CMS is proposing that hospitals make public their payer-specific negotiated charges for a limited set of “shoppable” services.
Hospitals and insurers have made clear their opposition to the Centers for Medicare and Medicaid Services proposed rule requiring the disclosure of their privately negotiated contract rates.
CMS is proposing that hospitals make public their payer-specific negotiated charges for a limited set of “shoppable” services or face civil monetary penalties, in a rule to go into effect on January 1, 2020. Comments were due by September 27.
Under the rule, hospitals would display payer-specific negotiated charges for at least 300 shoppable services, including 70 selected by CMS and 230 by the provider.
The American Hospital Association called it the wrong approach, even though it said it supported ensuring patients have the information they need, including knowing what their expected out-of-pocket costs would be. However, the AHA said, “Instead of helping patients estimate their out-of-pocket obligations, it would introduce confusion and fuel anticompetitive behavior among commercial health insurers in an already highly-concentrated insurance industry, seriously limiting the choices available to patients.”
America’s Essential Hospitals said, “We are particularly concerned that the agency’s proposals regarding the public posting of charges, in particular the posting of negotiated rates, offer little benefit to the consumer, add substantial burden to hospitals, and pose harm to competition, potentially driving up prices.”
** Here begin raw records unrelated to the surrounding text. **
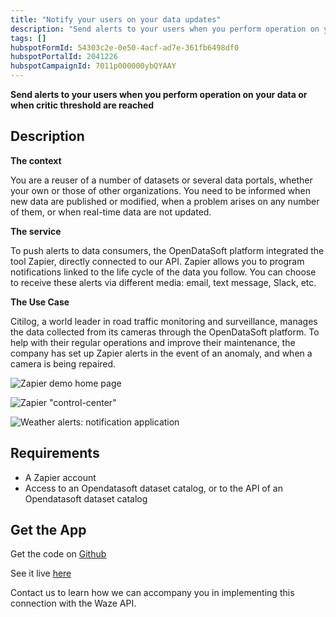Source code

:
 ```yaml
---
title: "Notify your users on your data updates"
description: "Send alerts to your users when you perform operation on your data or when critic threshold are reached"
tags: []
hubspotFormId: 54303c2e-0e50-4acf-ad7e-361fb6498df0
hubspotPortalId: 2041226
hubspotCampaignId: 7011p000000ybQYAAY
---
```


**Send alerts to your users when you perform operation on your data or when critic threshold are reached**

## Description

**The context**

You are a reuser of a number of datasets or several data portals, whether your own or those of other organizations. You need to be informed when new data are published or modified, when a problem arises on any number of them, or when real-time data are not updated.

**The service**

To push alerts to data consumers, the OpenDataSoft platform integrated the tool Zapier, directly connected to our API. Zapier allows you to program notifications linked to the life cycle of the data you follow. You can choose to receive these alerts via different media: email, text message, Slack, etc.

**The Use Case**

Citilog, a world leader in road traffic monitoring and surveillance, manages the data collected from its cameras through the OpenDataSoft platform. To help with their regular operations and improve their maintenance, the company has set up Zapier alerts in the event of an anomaly, and when a camera is being repaired.

![Zapier demo home page](https://odsplus.opendatasoft.com/api/v2/catalog/datasets/ods-plus-content-en/files/adfbb294e0b7f2daae068e854452c276)

![Zapier "control-center"](https://odsplus.opendatasoft.com/api/v2/catalog/datasets/ods-plus-content-en/files/14cc63eb89f6806e4c6d2a5b1fbbfd91)

![Weather alerts: notification application](https://odsplus.opendatasoft.com/api/v2/catalog/datasets/ods-plus-content-en/files/6e33c235e62400eb35508a91c66e8642)

## Requirements

- A Zapier account
- Access to an Opendatasoft dataset catalog, or to the API of an Opendatasoft dataset catalog

## Get the App

Get the code on [Github](https://github.com/opendatasoft/ods-cookbook/tree/master/zapier)

See it live [here](https://zapier-odsapps.opendatasoft.com/pages/dashboard/)

Contact us to learn how we can accompany you in implementing this connection with the Waze API.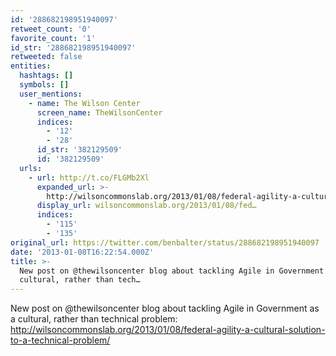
 ```yaml
---
id: '288682198951940097'
retweet_count: '0'
favorite_count: '1'
id_str: '288682198951940097'
retweeted: false
entities:
  hashtags: []
  symbols: []
  user_mentions:
    - name: The Wilson Center
      screen_name: TheWilsonCenter
      indices:
        - '12'
        - '28'
      id_str: '382129509'
      id: '382129509'
  urls:
    - url: http://t.co/FLGMb2Xl
      expanded_url: >-
        http://wilsoncommonslab.org/2013/01/08/federal-agility-a-cultural-solution-to-a-technical-problem/
      display_url: wilsoncommonslab.org/2013/01/08/fed…
      indices:
        - '115'
        - '135'
original_url: https://twitter.com/benbalter/status/288682198951940097
date: '2013-01-08T16:22:54.000Z'
title: >-
  New post on @thewilsoncenter blog about tackling Agile in Government as a
  cultural, rather than tech…
---
```


New post on @thewilsoncenter blog about tackling Agile in Government as a cultural, rather than technical problem: http://wilsoncommonslab.org/2013/01/08/federal-agility-a-cultural-solution-to-a-technical-problem/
America’s Health Insurance plans said that forcing disclosure of privately and competitively negotiated rates will not provide consumers with information that is actionable or helpful. I
“Instead,”AHIP said, “it will hamper competitive negotiations and push healthcare prices and premiums higher for patients, consumers, businesses and taxpayers. This proposed rule also has significant implications for, and is interconnected with, other proposed rules regarding interoperability of health care data. We are concerned that unknown entities will have open access to the data, with few restrictions on how they may use it.”
WHY THIS MATTERS
CMS released the proposals on July 29 in the 2020 hospital outpatient prospective payment and ambulatory surgical center payment rule.
The rule also has three additional proposed policies that run afoul of the law, the AHA said.
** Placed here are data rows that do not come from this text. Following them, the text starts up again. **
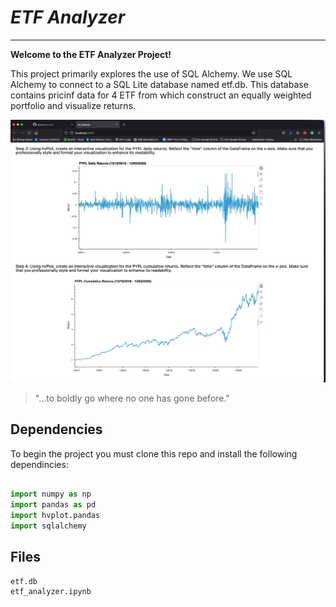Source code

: # *ETF Analyzer*
---
**Welcome to the ETF Analyzer Project!**

This project primarily explores the use of SQL Alchemy.  We use SQL Alchemy to connect to a SQL Lite database named etf.db.  This database contains pricinf data for 4 ETF from which construct an equally weighted portfolio and visualize returns.

![Viola Image of ETF Analyzer](voila_etf_image.jpg)

> "...to boldly go where no one has gone before."

## Dependencies

To begin the project you must clone this repo and install the following dependincies:

```python

import numpy as np
import pandas as pd
import hvplot.pandas
import sqlalchemy

```

## Files
    etf.db
    etf_analyzer.ipynb
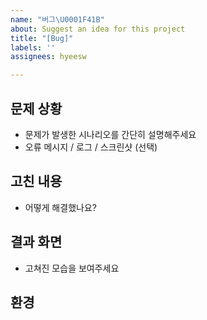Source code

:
 ```yaml
---
name: "버그\U0001F41B"
about: Suggest an idea for this project
title: "[Bug]"
labels: ''
assignees: hyeesw

---
```


## 문제 상황
- 문제가 발생한 시나리오를 간단히 설명해주세요 
- 오류 메시지 / 로그 / 스크린샷 (선택)

## 고친 내용
- 어떻게 해결했나요?

## 결과 화면
- 고쳐진 모습을 보여주세요

## 환경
Specifically, the AHA opposes completion of the phase-in of payment reductions for the hospital outpatient clinic visit in excepted off-campus provider-based departments to the “physician fee schedule equivalent” rate of 40% of the outpatient prospective payment system rate.
The AHA said the proposal “exceeds the Administration’s legal authority and should be abandoned.”
The AHA has already won a case in court on the government’s site neutral payment policy.
“On the clinic visit policy, we remind CMS that the agency was recently found by the courts to have exceeded its statutory authority when it cut the payment rate for clinic services at excepted off-campus provider-based departments,” the AHA said.
Hospitals also object to continuing the current policy that pays for separately payable drugs acquired through the 340B drug savings program at the rate of average sales price minus 22.5%.
And the AHA objects to the implementation of a prior authorization process for five categories of outpatient department services.
THE LARGER TREND
On September 17, a federal judge ruled in favor of the AHA and hospital organizations, saying CMS exceeded its statutory authority when it reduced payments for hospital outpatient services provided in off-campus provider-based departments that were grandfathered under the Bipartisan Budget Act of 2015.
The AHA, joined by the Association of American Medical Colleges and several member hospitals, had filed the lawsuit in December.
ON THE RECORD
America’s Essential Hospitals said, “These cuts deter hospitals from expanding access in communities with the most need for healthcare services and run counter to CMS’ goal of integrated, coordinated healthcare.
“Taken together, these proposals would have a chilling effect on beneficiary access to care while also increasing regulatory burden,” the AHA said.